1. Economic Outlook and Recession Risks

Peter Berezin, Chief Global Strategist at BCA Research, argues that while the stock market has shown resilience, it is behaving like a "bouncing ball going down a set of stairs"—experiencing tactical rallies while trending toward lower levels.

  • Recession Drivers: The primary risk is a sustained 10% decrease in global oil production, which could drive prices toward $200/barrel. Such a shock would ripple through the supply chain, affecting fertilizer, plastics, and transportation costs.
  • Market Sentiment: Equity investors are currently displaying "hope" that the conflict will resolve, whereas commodity traders remain more cautious. Berezin notes that if AI capital expenditure begins to "fizzle," the risk of recession increases significantly, regardless of oil price stabilization.

2. Geopolitical Conflict and Oil

  • The Iran Conflict: Berezin suggests that the current power vacuum in Iran, following the loss of leadership, forces remaining officials to adopt radical, "tough" rhetoric to survive, making a near-term diplomatic compromise less likely.
  • Military Reality: He questions the US capacity for a large-scale ground war, noting that modern deployments are significantly smaller than those in the first and second Gulf Wars. He posits that an "asymmetric war"—where Iran occasionally disrupts tanker traffic—is a plausible, long-term scenario that keeps oil prices elevated.

3. The AI Paradigm Shift: Software and Hardware

Berezin highlights a shift in the AI narrative:

  • Software Cannibalization: Initially, AI was seen as a tool to help software companies code more cheaply. However, it has enabled customers to bypass expensive off-the-shelf software by using AI agents to generate solutions for free or at a fraction of the cost.
  • Social Media Vulnerability: He argues that AI may turn social media platforms from "prized destinations" into "mere repositories of content," as users increasingly rely on AI to scour the internet for information rather than visiting specific apps.
  • Hardware Efficiency: Citing research from Caltech and Google’s "Turbo Quant," Berezin notes that AI is becoming more efficient, requiring less memory and compute power. This creates an irony where the world becomes "AI-empowered" without needing the trillions of dollars in data center infrastructure currently projected by companies like OpenAI.

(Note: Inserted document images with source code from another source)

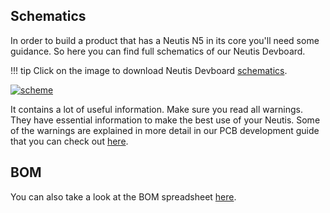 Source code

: ## Schematics

In order to build a product that has a Neutis N5 in its core you'll need some guidance. So here you can find full schematics of our Neutis Devboard.


!!! tip
    Click on the image to download Neutis Devboard [schematics](https://files.emlid.com/neutis/Neutis_N5_Devboard_schematics.pdf).

<a href="https://files.emlid.com/neutis/Neutis_N5_Devboard_schematics.pdf" target="_blank"> ![scheme](../../img/hardware-integration/schematics.png)</a>

It contains a lot of useful information. Make sure you read all warnings. They have essential information to make the best use of your Neutis.
Some of the warnings are explained in more detail in our PCB development guide that you can check out [here](pcb-guide.md).

## BOM

You can also take a look at the BOM spreadsheet [here](https://files.emlid.com/neutis/Neutis_N5_Devboard_BOM.xlsx).

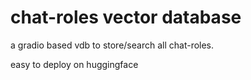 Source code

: # chat-roles vector database

a gradio based vdb to store/search all chat-roles.

easy to deploy on huggingface

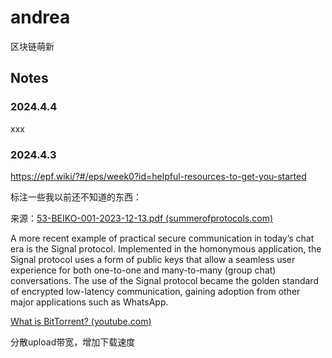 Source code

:# andrea

区块链萌新

## Notes

### 2024.4.4

xxx

### 2024.4.3

https://epf.wiki/?#/eps/week0?id=helpful-resources-to-get-you-started

标注一些我以前还不知道的东西：

来源：[53-BEIKO-001-2023-12-13.pdf (summerofprotocols.com)](https://summerofprotocols.com/wp-content/uploads/2023/12/53-BEIKO-001-2023-12-13.pdf)

A more recent example of practical secure
communication in today’s chat era is
the Signal protocol. Implemented in the
homonymous application, the Signal
protocol uses a form of public keys that
allow a seamless user experience for both
one-to-one and many-to-many (group
chat) conversations. The use of the Signal
protocol became the golden standard of
encrypted low-latency communication,
gaining adoption from other major
applications such as WhatsApp.

[What is BitTorrent? (youtube.com)](https://www.youtube.com/watch?v=xH00ikD1oDo)

分散upload带宽，增加下载速度
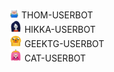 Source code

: <img src="https://github.com/Netuzb/Thom/blob/main/resurs-lar/icons8-finn-120.png" width="15"> THOM-USERBOT </br>
<img src="https://github.com/Netuzb/Thom/blob/main/resurs-lar/icons8-marceline-120.png" width="20"> HIKKA-USERBOT </br>
<img src="https://github.com/Netuzb/Thom/blob/main/resurs-lar/icons8-jake-120.png" width="20"> GEEKTG-USERBOT </br>
<img src="https://github.com/Netuzb/Thom/blob/main/resurs-lar/icons8-princess-bubblegum-120.png" width="20"> CAT-USERBOT </br>
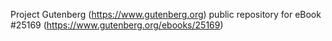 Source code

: Project Gutenberg (https://www.gutenberg.org) public repository for eBook #25169 (https://www.gutenberg.org/ebooks/25169)
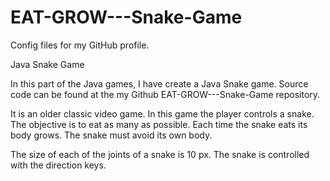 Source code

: # EAT-GROW---Snake-Game

Config files for my GitHub profile.

Java Snake Game

In this part of the Java games, I have create a Java Snake game. Source code can be found at the my Github EAT-GROW---Snake-Game repository.

It is an older classic video game. In this game the player controls a snake. The objective is to eat as many as possible. Each time the snake eats its body grows. 
The snake must avoid its own body. 

The size of each of the joints of a snake is 10 px. The snake is controlled with the direction keys.

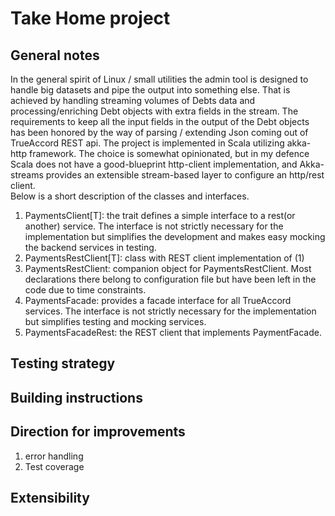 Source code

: # Take Home project

## General notes
In the general spirit of Linux / small utilities the admin tool is designed to handle big datasets and pipe the output into something else. That is achieved by handling streaming volumes of Debts data and processing/enriching Debt objects with extra fields in the stream. The requirements to keep all the input fields in the output of the Debt objects has been honored by the way of parsing / extending Json coming out of TrueAccord REST api.
The project is implemented in Scala utilizing akka-http framework. The choice is somewhat opinionated, but in my defence Scala does not have a good-blueprint http-client implementation, and Akka-streams provides an extensible stream-based layer to configure an http/rest client.  
Below is a short description of the classes and interfaces.
1. PaymentsClient[T]: the trait defines a simple interface to a rest(or another) service. The interface is not strictly necessary for the implementation but simplifies the development and makes easy mocking the backend services in testing.
2. PaymentsRestClient[T]: class with REST client implementation of (1) 
3. PaymentsRestClient: companion object for PaymentsRestClient. Most declarations there belong to configuration file but have been left in the code due to time constraints. 
4. PaymentsFacade: provides a facade interface for all TrueAccord services. The interface is not strictly necessary for the implementation but simplifies testing and mocking services.
5. PaymentsFacadeRest: the REST client that implements PaymentFacade. 



## Testing strategy 

## Building instructions
## Direction for improvements
1. error handling 
2. Test coverage
## Extensibility 
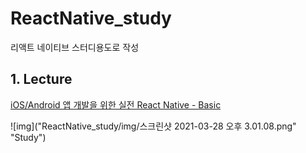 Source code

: # ReactNative_study
리액트 네이티브 스터디용도로 작성

## 1. Lecture

[iOS/Android 앱 개발을 위한 실전 React Native - Basic][studylink]

[studylink]: https://www.inflearn.com/course/리액트-네이티브-기초/dashboard

![img]("ReactNative_study/img/스크린샷 2021-03-28 오후 3.01.08.png" "Study")

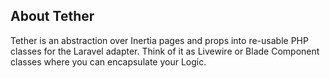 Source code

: ## About Tether

Tether is an abstraction over Inertia pages and props into re-usable PHP classes for the Laravel adapter. Think of it as
Livewire or Blade Component classes where you can encapsulate your Logic.


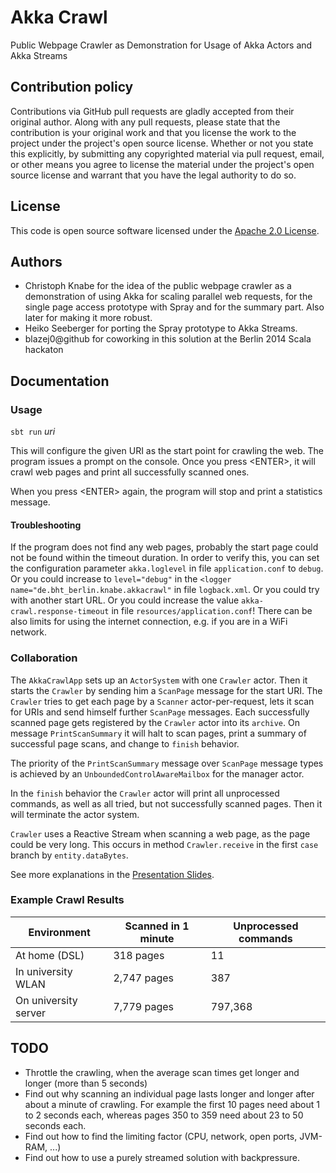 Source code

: # Akka Crawl #

Public Webpage Crawler as Demonstration for Usage of Akka Actors and Akka Streams

## Contribution policy ##

Contributions via GitHub pull requests are gladly accepted from their original author. Along with any pull requests, please state that the contribution is your original work and that you license the work to the project under the project's open source license. Whether or not you state this explicitly, by submitting any copyrighted material via pull request, email, or other means you agree to license the material under the project's open source license and warrant that you have the legal authority to do so.

## License ##

This code is open source software licensed under the [Apache 2.0 License]("http://www.apache.org/licenses/LICENSE-2.0.html").

## Authors ##

* Christoph Knabe for the idea of the public webpage crawler as a demonstration of using Akka for scaling parallel web requests, for the single page access prototype with Spray and for the summary part. Also later for making it more robust.
* Heiko Seeberger for porting the Spray prototype to Akka Streams.
* blazej0@github for coworking in this solution at the Berlin 2014 Scala hackaton

## Documentation ##

### Usage ###

`sbt run` _uri_

This will configure the given URI as the start point for crawling the web.
The program issues a prompt on the console. Once you press &lt;ENTER&gt;, it will crawl web pages and print all successfully scanned ones.

When you press &lt;ENTER&gt; again, the program will stop and print a statistics message.

#### Troubleshooting ####

If the program does not find any web pages, probably the start page could not be found within the timeout duration. 
In order to verify this, you can set the configuration parameter `akka.loglevel` in file `application.conf` to `debug`.
Or you could increase to `level="debug"` in the `<logger name="de.bht_berlin.knabe.akkacrawl"` in file `logback.xml`.
Or you could try with another start URL. 
Or you could increase the value `akka-crawl.response-timeout` in file `resources/application.conf`!
There can be also limits for using the internet connection, e.g. if you are in a WiFi network.

### Collaboration ###

The `AkkaCrawlApp` sets up an `ActorSystem` with one `Crawler` actor.
Then it starts the `Crawler` by sending him a `ScanPage` message for the start URI.
The `Crawler` tries to get each page by a `Scanner` actor-per-request, lets it scan for URIs and send himself further `ScanPage` messages.
Each successfully scanned page gets registered by the `Crawler` actor into its `archive`.
On message `PrintScanSummary` it will halt to scan pages, print a summary of successful page scans, and change to `finish` behavior.

The priority of the `PrintScanSummary` message over `ScanPage` message types is achieved by an `UnboundedControlAwareMailbox` for the manager actor. 

In the `finish` behavior the `Crawler` actor will print all unprocessed commands, as well as all tried, but not successfully scanned pages. 
Then it will terminate the actor system.  

`Crawler` uses a Reactive Stream when scanning a web page, as the page could be very long. This occurs in method `Crawler.receive` in the first `case` branch by `entity.dataBytes`.

See more explanations in the [Presentation Slides](src/doc/discussion.pdf).

### Example Crawl Results ###

| Environment          | Scanned in 1 minute           | Unprocessed commands |
| -------------------- | ---------------------------- | --------------------- |
| At home (DSL)        | 318 pages                    | 11                    |
| In university WLAN   | 2,747 pages                  | 387                   |
| On university server | 7,779 pages                  | 797,368               |



## TODO ##

* Throttle the crawling, when the average scan times get longer and longer (more than 5 seconds)
* Find out why scanning an individual page lasts longer and longer after about a minute of crawling. For example the first 10 pages need about 1 to 2 seconds each, whereas pages 350 to 359 need about 23 to 50 seconds each.
* Find out how to find the limiting factor (CPU, network, open ports, JVM-RAM, ...)
* Find out how to use a purely streamed solution with backpressure.


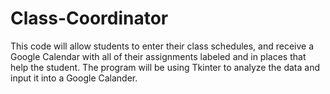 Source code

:# Class-Coordinator
This code will allow students to enter their class schedules, and receive a Google Calendar with all of their assignments labeled and in places that help the student. The program will be using Tkinter to analyze the data and input it into a Google Calander. 
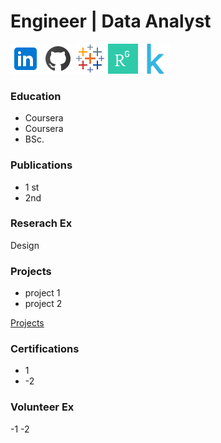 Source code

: # Engineer |  Data Analyst

[![Logo](/assets/icons/in48.png)](https://www.linkedin.com/in/mustahsin-farhan-chowdhury/)    [![Logo](/assets/icons/gh48.png)](https://github.com/mustahsin1)    [![Logo](/assets/icons/tb48.png)](https://public.tableau.com/app/profile/mustahsin.farhan/vizzes)
[![Logo](/assets/icons/rgg48.png)](https://www.researchgate.net/profile/Md-Mustahsin-Chowdhury)    [![Logo](/assets/icons/kg48.png)](https://www.kaggle.com/mustahsinfarhan)    
### Education
- Coursera
- Coursera
- BSc.


### Publications
- 1 st
- 2nd

### Reserach Ex
Design

### Projects
- project 1
- project 2

[Projects](/navigation/projects/project_page.md)

### Certifications
- 1
- -2

### Volunteer Ex
-1
-2

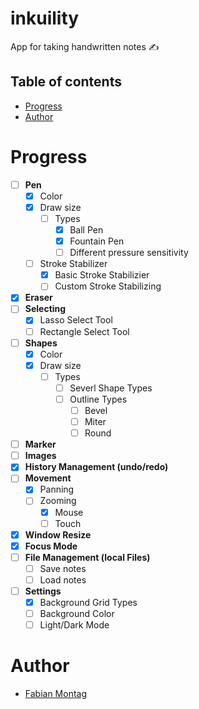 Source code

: # inkuility
App for taking handwritten notes :writing_hand:

## Table of contents
* [Progress](#Progress)
* [Author](#Author)

# Progress
- [ ]  **Pen** 
    - [X]  Color
    - [X]  Draw size
        - [ ]  Types
            - [X]  Ball Pen 
            - [X]  Fountain Pen 
            - [ ]  Different pressure sensitivity 
    - [ ]  Stroke Stabilizer 
        - [X]  Basic Stroke Stabilizier 
        - [ ]  Custom Stroke Stabilizing 
- [X]  **Eraser** 
- [ ]  **Selecting** 
    - [X]  Lasso Select Tool 
    - [ ]  Rectangle Select Tool
- [ ]  **Shapes**
    -  [X] Color
    -  [X] Draw size 
        - [ ]  Types
             - [ ]  Severl Shape Types
             - [ ]  Outline Types
                 - [ ]  Bevel
                 - [ ]  Miter
                 - [ ]  Round
- [ ]  **Marker** 
- [ ]  **Images** 
- [X]  **History Management (undo/redo)** 
- [ ]  **Movement**
    - [X]  Panning
    - [ ]  Zooming
        - [X]  Mouse 
        - [ ]  Touch 
- [X]  **Window Resize**
- [X]  **Focus Mode**
- [ ]  **File Management (local Files)** 
    - [ ]  Save notes 
    - [ ]  Load notes
- [ ]  **Settings**
    - [X]  Background Grid Types 
    - [ ]  Background Color 
    - [ ]  Light/Dark Mode 

# Author
* [Fabian Montag](https://github.com/fabianmontag)
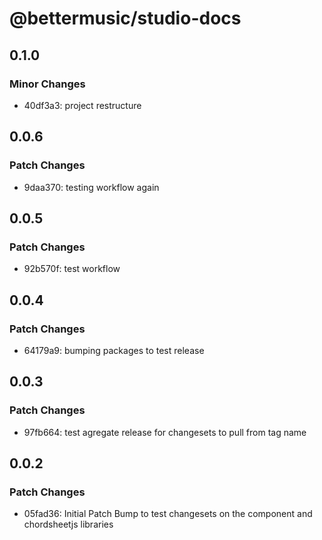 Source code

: # @bettermusic/studio-docs

## 0.1.0

### Minor Changes

- 40df3a3: project restructure

## 0.0.6

### Patch Changes

- 9daa370: testing workflow again

## 0.0.5

### Patch Changes

- 92b570f: test workflow

## 0.0.4

### Patch Changes

- 64179a9: bumping packages to test release

## 0.0.3

### Patch Changes

- 97fb664: test agregate release for changesets to pull from tag name

## 0.0.2

### Patch Changes

- 05fad36: Initial Patch Bump to test changesets on the component and chordsheetjs libraries
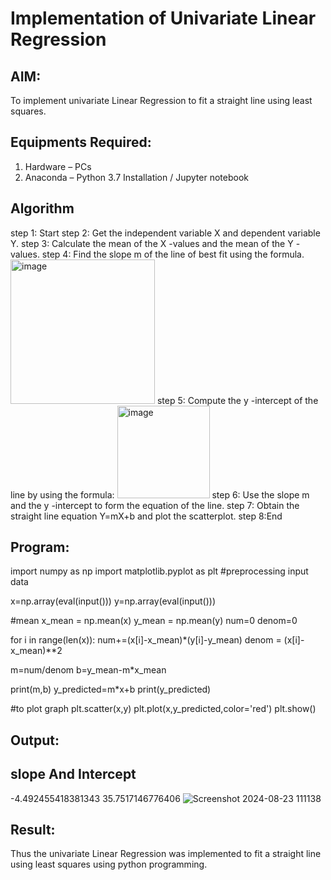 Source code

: # Implementation of Univariate Linear Regression
## AIM:
To implement univariate Linear Regression to fit a straight line using least squares.

## Equipments Required:
1. Hardware – PCs
2. Anaconda – Python 3.7 Installation / Jupyter notebook

## Algorithm
step 1: Start 
step 2: Get the independent variable X and dependent variable Y.
step 3: Calculate the mean of the X -values and the mean of the Y -values.
step 4: Find the slope m of the line of best fit using the formula. 
<img width="231" alt="image" src="https://user-images.githubusercontent.com/93026020/192078527-b3b5ee3e-992f-46c4-865b-3b7ce4ac54ad.png">
step 5: Compute the y -intercept of the line by using the formula:
<img width="148" alt="image" src="https://user-images.githubusercontent.com/93026020/192078545-79d70b90-7e9d-4b85-9f8b-9d7548a4c5a4.png">
step 6: Use the slope m and the y -intercept to form the equation of the line.
step 7: Obtain the straight line equation Y=mX+b and plot the scatterplot.
step 8:End

## Program:

import numpy as np
import matplotlib.pyplot as plt
#preprocessing input data 

x=np.array(eval(input()))
y=np.array(eval(input()))

#mean 
x_mean = np.mean(x)
y_mean = np.mean(y)
num=0
denom=0


for i in range(len(x)):
    num+=(x[i]-x_mean)*(y[i]-y_mean)
    denom = (x[i]-x_mean)**2
    
m=num/denom
b=y_mean-m*x_mean


print(m,b)
y_predicted=m*x+b
print(y_predicted)

#to plot graph
plt.scatter(x,y)
plt.plot(x,y_predicted,color='red')
plt.show()


## Output:
## slope And Intercept
-4.492455418381343 35.7517146776406
![Screenshot 2024-08-23 111138](https://github.com/user-attachments/assets/b22cffb8-e60a-4ff4-965b-8ba348f93891)



## Result:
Thus the univariate Linear Regression was implemented to fit a straight line using least squares using python programming.
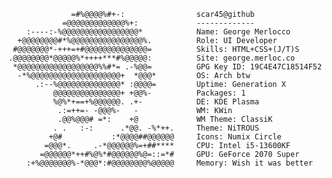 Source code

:                   =#%@@@@%#+-:                scar45@github
                =@@@@@@@@@@@@@%+:             -------------
        :----:-%@@@@@@@@@@@@@@@@@*            Name: George Merlocco
      +@@@@@@@@#*%@@@@@@@@@@@@@@@@%.          Role: UI Developer
     #@@@@@@@*-+++=+#@@@@@@@@@@@@@@=          Skills: HTML+CSS+(J/T)S
    .@@@@@@@@*@@@@@%*++++***#%@@@@@:          Site: george.merloc.co
     *@@@@@@@@@@@@@@@@@@%%#*= .-%@@=          GPG Key ID: 19C4E47C18514F52
      -*%@@@@@@@@@@@@@@@@@@@@+  *@@@*         OS: Arch btw
          .:--%@@@@@@@@@@@@@@* :@@@@=         Uptime: Generation X
              @@@@@@@@@@@@@@@+ +@@%-          Packages: 1
              %@%*+==+%@@@@@@. .+-            DE: KDE Plasma
               .:=++=- -@@@%-   -             WM: KWin
               .@@%@@@# =*:    +@             WM Theme: ClassiK
              . .   :-:      .*@@. -%*++.     Theme: NiTROUS
             +@#           :*@@@@##@@@@@@     Icons: Numix Circle
            =@@@*.     .-*@@@@@@%=+##****     CPU: Intel i5-13600KF
           =@@@@@@*++#%@%*#@@@@@@%@=::=*#     GPU: GeForce 2070 Super
        :+%@@@@@@@%-*@@@*:#@@@@@@@@%@@@@@     Memory: Wish it was better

4. Investment Strategy and Asset Classes

  • Cash Preference: Berezin currently favors holding cash due to high market risks and elevated P/E ratios (approx. 20x forward earnings). He suggests using cash to buy into the market only after significant sell-offs.
  • Gold: Despite recent corrections, he remains bullish on gold over the long term. He explains that gold’s recent weakness was due to "hot money" (retail interest) exiting the asset and the opportunity cost of rising interest rates.
  • The Dollar: The USD remains strong due to the US's favorable terms of trade regarding oil. However, he warns that long-term headwinds—such as massive current account deficits and central banks diversifying away from the dollar—will eventually weaken the currency.

5. The Employment Debate

Berezin disagrees with the "mass unemployment" narrative (e.g., the 10–20% unemployment forecast by Anthropic’s CEO).

  • Economic Logic: He argues that if AI increases productivity, it must, in equilibrium, increase total income.
  • Policy Response: He contends that if AI does cause significant labor displacement, governments will respond with fiscal and monetary stimulus. Because such a scenario would likely be deflationary, interest rates would fall, allowing governments to borrow more cheaply to fund social safety nets or stimulus, thereby preventing a catastrophic spike in unemployment.

Synthesis/Conclusion

The global economy is currently caught between the "hope" of equity markets and the "caution" of commodity traders. The primary risks are a sustained oil shock and a potential cooling of AI-related capital expenditure. While AI poses a threat to traditional software and social media business models, it may ultimately lead to a world of abundance where scarce resources (like metals) become more valuable. Berezin advises a defensive posture, emphasizing cash and a long-term outlook on gold, while remaining skeptical of the "AI-driven mass unemployment" thesis.